Task details: Your job is to return every line of the listing holding the string "AppMeasurement".

Recorded data:
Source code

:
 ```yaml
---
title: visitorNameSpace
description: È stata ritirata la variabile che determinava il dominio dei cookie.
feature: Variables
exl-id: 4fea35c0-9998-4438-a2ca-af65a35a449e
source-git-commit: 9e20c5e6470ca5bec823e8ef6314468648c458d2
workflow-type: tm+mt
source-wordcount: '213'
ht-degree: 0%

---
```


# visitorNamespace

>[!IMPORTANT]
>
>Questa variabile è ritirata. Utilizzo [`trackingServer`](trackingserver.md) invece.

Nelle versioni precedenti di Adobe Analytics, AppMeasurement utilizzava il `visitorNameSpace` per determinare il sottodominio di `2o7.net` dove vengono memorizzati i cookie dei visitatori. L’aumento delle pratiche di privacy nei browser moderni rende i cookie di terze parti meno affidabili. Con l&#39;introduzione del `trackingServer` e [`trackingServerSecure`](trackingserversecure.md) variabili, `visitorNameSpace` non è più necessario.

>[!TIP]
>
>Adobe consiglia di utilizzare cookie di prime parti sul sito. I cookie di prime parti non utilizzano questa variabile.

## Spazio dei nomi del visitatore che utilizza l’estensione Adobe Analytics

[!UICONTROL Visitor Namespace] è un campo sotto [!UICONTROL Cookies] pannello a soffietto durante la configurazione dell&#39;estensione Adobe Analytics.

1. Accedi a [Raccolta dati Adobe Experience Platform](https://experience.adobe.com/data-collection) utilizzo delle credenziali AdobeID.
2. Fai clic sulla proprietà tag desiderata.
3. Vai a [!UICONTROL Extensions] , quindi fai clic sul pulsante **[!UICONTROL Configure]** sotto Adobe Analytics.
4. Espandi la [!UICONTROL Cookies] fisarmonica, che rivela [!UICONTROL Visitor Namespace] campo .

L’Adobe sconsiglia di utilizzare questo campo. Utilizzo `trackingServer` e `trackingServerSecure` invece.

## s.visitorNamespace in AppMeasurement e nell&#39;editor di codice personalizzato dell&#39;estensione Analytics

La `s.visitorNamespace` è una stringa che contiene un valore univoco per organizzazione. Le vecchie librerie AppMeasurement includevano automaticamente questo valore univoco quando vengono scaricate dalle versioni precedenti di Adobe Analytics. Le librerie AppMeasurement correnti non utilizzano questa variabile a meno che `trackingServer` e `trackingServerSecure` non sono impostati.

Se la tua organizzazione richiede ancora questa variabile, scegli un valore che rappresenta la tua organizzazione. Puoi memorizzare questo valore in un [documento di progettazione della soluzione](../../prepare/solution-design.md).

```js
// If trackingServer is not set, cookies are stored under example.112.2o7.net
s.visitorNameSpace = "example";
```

Answer space:
Nelle versioni precedenti di Adobe Analytics, AppMeasurement utilizzava il `visitorNameSpace` per determinare il sottodominio di `2o7.net` dove vengono memorizzati i cookie dei visitatori. L’aumento delle pratiche di privacy nei browser moderni rende i cookie di terze parti meno affidabili. Con l&#39;introduzione del `trackingServer` e [`trackingServerSecure`](trackingserversecure.md) variabili, `visitorNameSpace` non è più necessario.
## s.visitorNamespace in AppMeasurement e nell&#39;editor di codice personalizzato dell&#39;estensione Analytics
La `s.visitorNamespace` è una stringa che contiene un valore univoco per organizzazione. Le vecchie librerie AppMeasurement includevano automaticamente questo valore univoco quando vengono scaricate dalle versioni precedenti di Adobe Analytics. Le librerie AppMeasurement correnti non utilizzano questa variabile a meno che `trackingServer` e `trackingServerSecure` non sono impostati.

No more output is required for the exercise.